En la España
actual, en la de estos días, podría decirse que la nueva Guardia Pretoriana
viste también con casco –un poco más discreto que los romanos, eso sí-, con
porra –en vez de con gladio- y con escopeta de bolas –o simplemente con
escopeta; ya comprobamos hace pocas fechas en Bilbao que ponerle apellidos a
las escopetas es un claro ejercicio de eufemismo-.
Por muy injusto
que sea el sistema –y con sistema me refiero al político-económico-social- y
por mucho que vaya en contra de las mayorías y del común de los ciudadanos y
del pueblo, el ejercicio del monopolio
de la violencia legítima por parte del Estado hace imposible cambiar el status
quo tan lesivo para el conjunto del pueblo.
El sistema se
sostiene en última instancia sobre esos señores anónimos –nunca identificados-
con el casco y el gladio cilíndrico de goma que se enfrentan a la ciudadanía
con motivo de sus protestas para eliminar la posibilidad de que ocurra lo
natural; que caiga ese sistema tan injusto para tantos.
No podré negar
que todos los sistemas históricamente se
han apoyado en la fuerza, como en el caso del propio ejemplo con el que
empezaba estas líneas, o más tarde en el Absolutismo, por mencionar dos claros
ejemplos. Sin embargo, nunca antes la
legitimidad de la clase mandataria se había sustentado sobre el apoyo popular.
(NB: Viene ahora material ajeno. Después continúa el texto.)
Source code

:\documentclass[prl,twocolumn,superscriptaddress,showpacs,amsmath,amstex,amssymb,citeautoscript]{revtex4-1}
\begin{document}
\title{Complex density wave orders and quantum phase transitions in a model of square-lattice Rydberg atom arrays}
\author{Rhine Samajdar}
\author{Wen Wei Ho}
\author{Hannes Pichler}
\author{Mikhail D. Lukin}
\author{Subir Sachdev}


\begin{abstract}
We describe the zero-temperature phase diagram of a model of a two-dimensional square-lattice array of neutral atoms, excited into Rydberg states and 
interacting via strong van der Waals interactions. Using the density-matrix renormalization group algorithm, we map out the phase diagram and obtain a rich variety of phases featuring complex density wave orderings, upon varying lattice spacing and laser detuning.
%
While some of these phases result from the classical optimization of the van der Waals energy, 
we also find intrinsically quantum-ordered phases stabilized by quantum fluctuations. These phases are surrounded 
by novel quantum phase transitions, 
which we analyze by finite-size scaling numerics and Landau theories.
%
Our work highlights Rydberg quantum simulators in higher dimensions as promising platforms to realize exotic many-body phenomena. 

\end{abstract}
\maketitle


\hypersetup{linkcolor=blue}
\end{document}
En efecto, en la mal llamada democracia contemporánea se le otorga importancia
de una forma desmedida –desmedida en el sentido de que los mecanismos de
elección de mandatarios son a todas luces injustos, tanto por los sistemas y
leyes electorales, como por la mecánica de controles de los medios de
comunicación, fraude en las campañas electorales por las promesas casi nunca
cumplidas, etc…- a las decisiones que el censo electoral toma cada cuatro años
en relación con la elección de sus dirigentes.
Aquí esta el mayor logro de este sistemas; revestirse
de una supuesta legitimidad concedida por la “mayoría” –las comillas y la cursiva con toda la intención posible
del mundo- para poder mandar a la Guardia Pretoriana a enfrentarse y frenar a
los opositores en nombre de la defensa y salvaguarda de la soberanía popular.
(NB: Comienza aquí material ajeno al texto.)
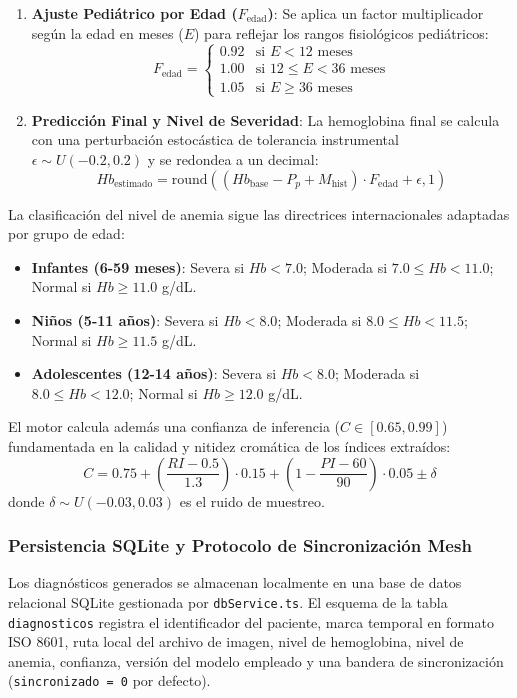 \begin{enumerate}
    \item \textbf{Ajuste Pediátrico por Edad ($F_{\text{edad}}$)}: Se aplica un factor multiplicador según la edad en meses ($E$) para reflejar los rangos fisiológicos pediátricos:
    \begin{equation}
        F_{\text{edad}} = \begin{cases} 
            0.92 & \text{si } E < 12 \text{ meses} \\
            1.00 & \text{si } 12 \le E < 36 \text{ meses} \\
            1.05 & \text{si } E \ge 36 \text{ meses}
        \end{cases}
    \end{equation}
    \item \textbf{Predicción Final y Nivel de Severidad}: La hemoglobina final se calcula con una perturbación estocástica de tolerancia instrumental $\epsilon \sim U(-0.2, 0.2)$ y se redondea a un decimal:
    \begin{equation}
        Hb_{\text{estimado}} = \text{round}\left( (Hb_{\text{base}} - P_p + M_{\text{hist}}) \cdot F_{\text{edad}} + \epsilon, 1 \right)
    \end{equation}
\end{enumerate}

La clasificación del nivel de anemia sigue las directrices internacionales adaptadas por grupo de edad:
\begin{itemize}
    \item \textbf{Infantes (6-59 meses)}: Severa si $Hb < 7.0$; Moderada si $7.0 \le Hb < 11.0$; Normal si $Hb \ge 11.0$ g/dL.
    \item \textbf{Niños (5-11 años)}: Severa si $Hb < 8.0$; Moderada si $8.0 \le Hb < 11.5$; Normal si $Hb \ge 11.5$ g/dL.
    \item \textbf{Adolescentes (12-14 años)}: Severa si $Hb < 8.0$; Moderada si $8.0 \le Hb < 12.0$; Normal si $Hb \ge 12.0$ g/dL.
\end{itemize}

El motor calcula además una confianza de inferencia ($C \in [0.65, 0.99]$) fundamentada en la calidad y nitidez cromática de los índices extraídos:
\begin{equation}
    C = 0.75 + \left(\frac{RI - 0.5}{1.3}\right)\cdot 0.15 + \left(1 - \frac{PI - 60}{90}\right)\cdot 0.05 \pm \delta
\end{equation}
donde $\delta \sim U(-0.03, 0.03)$ es el ruido de muestreo.

\subsubsection{Persistencia SQLite y Protocolo de Sincronización Mesh}
Los diagnósticos generados se almacenan localmente en una base de datos relacional SQLite gestionada por \texttt{dbService.ts}. El esquema de la tabla \texttt{diagnosticos} registra el identificador del paciente, marca temporal en formato ISO 8601, ruta local del archivo de imagen, nivel de hemoglobina, nivel de anemia, confianza, versión del modelo empleado y una bandera de sincronización (\texttt{sincronizado = 0} por defecto).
Si se tratara de un sistema democrático, no se tendría miedo a que el los mas intervinieran en las decisiones
políticas, o por lo menos a que estos se manifestaran y mostraran su
reprobación hacia las decisiones tomadas en su propio nombre.
¿Qué hubiera pasado el pasado 25 de Octubre si los
antidisturbios no hubieran actuado de dique separador entre el pueblo y la
casta política? Quizá –yo estoy seguro- se hubiera dado una lección de
civismo por parte del pueblo; y desde luego la hubieran dado los también mal
llamados –en eso se basa el sistema, en llamar mal a las cosas- representantes.
Si no existiera ese dique, estoy seguro de que la
política y el sistema en general sería mucho más justo y la tarea que llevaran
a cabo los representantes del pueblo se asemejaría infinitamente más a lo que
desea la gente.
Pero mientras
exista esa barrera, esa Guardia Pretoriana, será imposible que se haga efectiva
esa célebre frase tan brillante que dice que “un pueblo no debe temer a su gobierno, es el gobierno quien debe temer
al pueblo”.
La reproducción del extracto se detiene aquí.